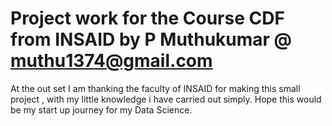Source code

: # Project work for the Course CDF from INSAID by P Muthukumar @ muthu1374@gmail.com
At the out set I am thanking the faculty of INSAID for making this small project , with my little knowledge i  have carried out simply. Hope this would be my start up journey for my Data Science.
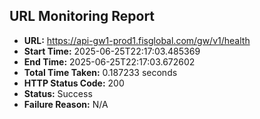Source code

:## URL Monitoring Report

- **URL:** https://api-gw1-prod1.fisglobal.com/gw/v1/health
- **Start Time:** 2025-06-25T22:17:03.485369
- **End Time:** 2025-06-25T22:17:03.672602
- **Total Time Taken:** 0.187233 seconds
- **HTTP Status Code:** 200
- **Status:** Success
- **Failure Reason:** N/A
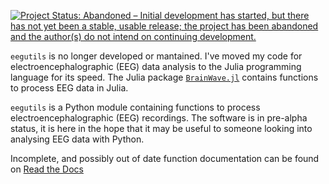 [![Project Status: Abandoned – Initial development has started, but there has not yet been a stable, usable release; the project has been abandoned and the author(s) do not intend on continuing development.](https://www.repostatus.org/badges/latest/abandoned.svg)](https://www.repostatus.org/#abandoned)

`eegutils` is no longer developed or mantained. I've moved my code for electroencephalographic (EEG) data analysis to the Julia programming language for its speed. The Julia package [`BrainWave.jl`](https://github.com/sam81/BrainWave.jl) contains functions to process EEG data in Julia.

`eegutils` is a Python module containing functions to process electroencephalographic (EEG) recordings. The software is in pre-alpha status, it is here in the hope that it may be useful to someone looking into analysing EEG data with Python.

Incomplete, and possibly out of date function documentation can be found on [Read the Docs](http://eegutils.readthedocs.org/en/latest/)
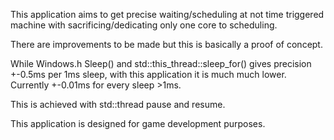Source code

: This application aims to get precise waiting/scheduling at not time triggered machine with sacrificing/dedicating only one core to scheduling.

There are improvements to be made but this is basically a proof of concept.

While Windows.h Sleep() and std::this_thread::sleep_for() gives precision +-0.5ms per 1ms sleep, with this application it is much much lower. Currently +-0.01ms for every sleep >1ms. 

This is achieved with std::thread pause and resume.

This application is designed for game development purposes.
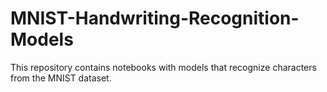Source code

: # MNIST-Handwriting-Recognition-Models
This repository contains notebooks with models that recognize characters from the MNIST dataset.
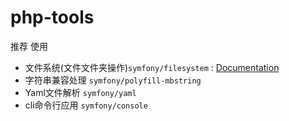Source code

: # php-tools

推荐 使用 
- 文件系统(文件文件夹操作)`symfony/filesystem` : [Documentation](https://symfony.com/doc/current/components/filesystem/index.html)
- 字符串兼容处理 `symfony/polyfill-mbstring`
- Yaml文件解析  `symfony/yaml`
- cli命令行应用  `symfony/console`
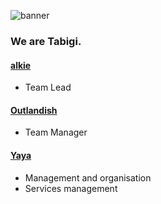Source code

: ![banner](https://user-images.githubusercontent.com/67547519/168180645-8babcead-38e4-4015-8095-d5021c2dc00c.png)

### We are Tabigi.

#### [alkie](https://github.com/alkiiie)
- Team Lead

#### [Outlandish](https://github.com/gitlandish)
- Team Manager

#### [Yaya](https://github.com/yyayaa)
- Management and organisation
- Services management
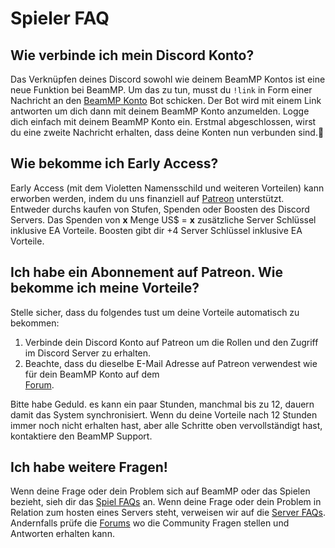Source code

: # Spieler FAQ

## Wie verbinde ich mein Discord Konto?

Das Verknüpfen deines Discord sowohl wie deinem BeamMP Kontos ist eine neue Funktion bei BeamMP. Um das zu tun, musst du `!link` in Form einer Nachricht an den [BeamMP Konto](https://discordapp.com/channels/@me/1201234743568634026/) Bot schicken. Der Bot wird mit einem Link antworten um dich dann mit deinem BeamMP Konto anzumelden. Logge dich einfach mit deinem BeamMP Konto ein. Erstmal abgeschlossen, wirst du eine zweite Nachricht erhalten, dass deine Konten nun verbunden sind.🎉

## Wie bekomme ich Early Access?

Early Access (mit dem Violetten Namensschild und weiteren Vorteilen) kann erworben werden, indem du uns finanziell auf [Patreon](https://patreon.com/BeamMP) unterstützt. Entweder durchs kaufen von Stufen, Spenden oder Boosten des Discord Servers. Das Spenden von **x** Menge US$ = **x** zusätzliche Server Schlüssel inklusive EA Vorteile. Boosten gibt dir +4 Server Schlüssel inklusive EA Vorteile.

## Ich habe ein Abonnement auf Patreon. Wie bekomme ich meine Vorteile?

Stelle sicher, dass du folgendes tust um deine Vorteile automatisch zu bekommen:

1. Verbinde dein Discord Konto auf Patreon um die Rollen und den Zugriff im Discord Server zu erhalten.
2. Beachte, dass du dieselbe E-Mail Adresse auf Patreon verwendest wie für dein BeamMP Konto auf dem<br>[Forum](https://forum.beammp.com/).

Bitte habe Geduld. es kann ein paar Stunden, manchmal bis zu 12, dauern damit das System synchronisiert. Wenn du deine Vorteile nach 12 Stunden immer noch nicht erhalten hast, aber alle Schritte oben vervollständigt hast, kontaktiere den BeamMP Support.

## Ich habe weitere Fragen!

Wenn deine Frage oder dein Problem sich auf BeamMP oder das Spielen bezieht, sieh dir das [Spiel FAQs](game-faq.md) an. Wenn deine Frage oder dein Problem in Relation zum hosten eines Servers steht, verweisen wir auf die [Server FAQs](server-faq.md). Andernfalls prüfe die [Forums](https://forum.beammp.com/c/faq/35) wo die Community Fragen stellen und Antworten erhalten kann.
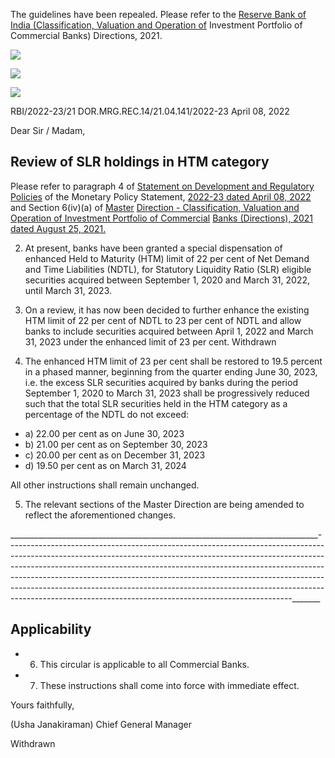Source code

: The guidelines have been repealed. Please refer to the [Reserve Bank of India \(Classification, Valuation and Operation of](https://www.rbi.org.in/Scripts/BS_ViewMasDirections.aspx?id=12153)  Investment Portfolio of Commercial Banks) Directions, 2021.

![](_page_0_Picture_1.jpeg)

![](_page_0_Picture_2.jpeg)

![](_page_0_Picture_4.jpeg)

RBI/2022-23/21 DOR.MRG.REC.14/21.04.141/2022-23 April 08, 2022

Dear Sir / Madam,

## **Review of SLR holdings in HTM category**

Please refer to paragraph 4 of [Statement on Development and Regulatory Policies](https://www.rbi.org.in/Scripts/BS_PressReleaseDisplay.aspx?prid=53536) of the Monetary Policy Statement, [2022-23 dated April 08, 2022](https://www.rbi.org.in/Scripts/BS_PressReleaseDisplay.aspx?prid=53537) and Section 6(iv)(a) of [Master](https://www.rbi.org.in/Scripts/BS_ViewMasDirections.aspx?id=12153)  [Direction - Classification, Valuation and Operation of Investment Portfolio of Commercial](https://www.rbi.org.in/Scripts/BS_ViewMasDirections.aspx?id=12153)  [Banks \(Directions\), 2021 dated August 25, 2021.](https://www.rbi.org.in/Scripts/BS_ViewMasDirections.aspx?id=12153)

2. At present, banks have been granted a special dispensation of enhanced Held to Maturity (HTM) limit of 22 per cent of Net Demand and Time Liabilities (NDTL), for Statutory Liquidity Ratio (SLR) eligible securities acquired between September 1, 2020 and March 31, 2022, until March 31, 2023.

3. On a review, it has now been decided to further enhance the existing HTM limit of 22 per cent of NDTL to 23 per cent of NDTL and allow banks to include securities acquired between April 1, 2022 and March 31, 2023 under the enhanced limit of 23 per cent. Withdrawn

4. The enhanced HTM limit of 23 per cent shall be restored to 19.5 percent in a phased manner, beginning from the quarter ending June 30, 2023, i.e. the excess SLR securities acquired by banks during the period September 1, 2020 to March 31, 2023 shall be progressively reduced such that the total SLR securities held in the HTM category as a percentage of the NDTL do not exceed:

- a) 22.00 per cent as on June 30, 2023
- b) 21.00 per cent as on September 30, 2023
- c) 20.00 per cent as on December 31, 2023
- d) 19.50 per cent as on March 31, 2024

All other instructions shall remain unchanged.

5. The relevant sections of the Master Direction are being amended to reflect the aforementioned changes.

\_\_\_\_\_\_\_\_\_\_\_\_\_\_\_\_\_\_\_\_\_\_\_\_\_\_\_\_\_\_\_\_\_\_\_\_\_\_\_\_\_\_\_\_\_\_\_\_\_\_\_\_\_\_\_\_\_\_\_\_\_\_\_\_\_\_\_\_\_\_\_\_\_\_\_\_\_-----------------------------------------------------------------------------------------------------------------------------------------------------------------------------------------------------------------------------------------------------------------------------------------------------------------------------------------------------------------------------------------------------------------------------------------------------------------------------\_\_\_\_\_\_\_

## **Applicability**

- 6. This circular is applicable to all Commercial Banks.
- 7. These instructions shall come into force with immediate effect.

Yours faithfully,

(Usha Janakiraman) Chief General Manager

Withdrawn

______

Task to carry out:
Single out each line of the records above with the string "into" in it, and copy it.

Output below:
`eegutils` is a Python module containing functions to process electroencephalographic (EEG) recordings. The software is in pre-alpha status, it is here in the hope that it may be useful to someone looking into analysing EEG data with Python.
- 7. These instructions shall come into force with immediate effect.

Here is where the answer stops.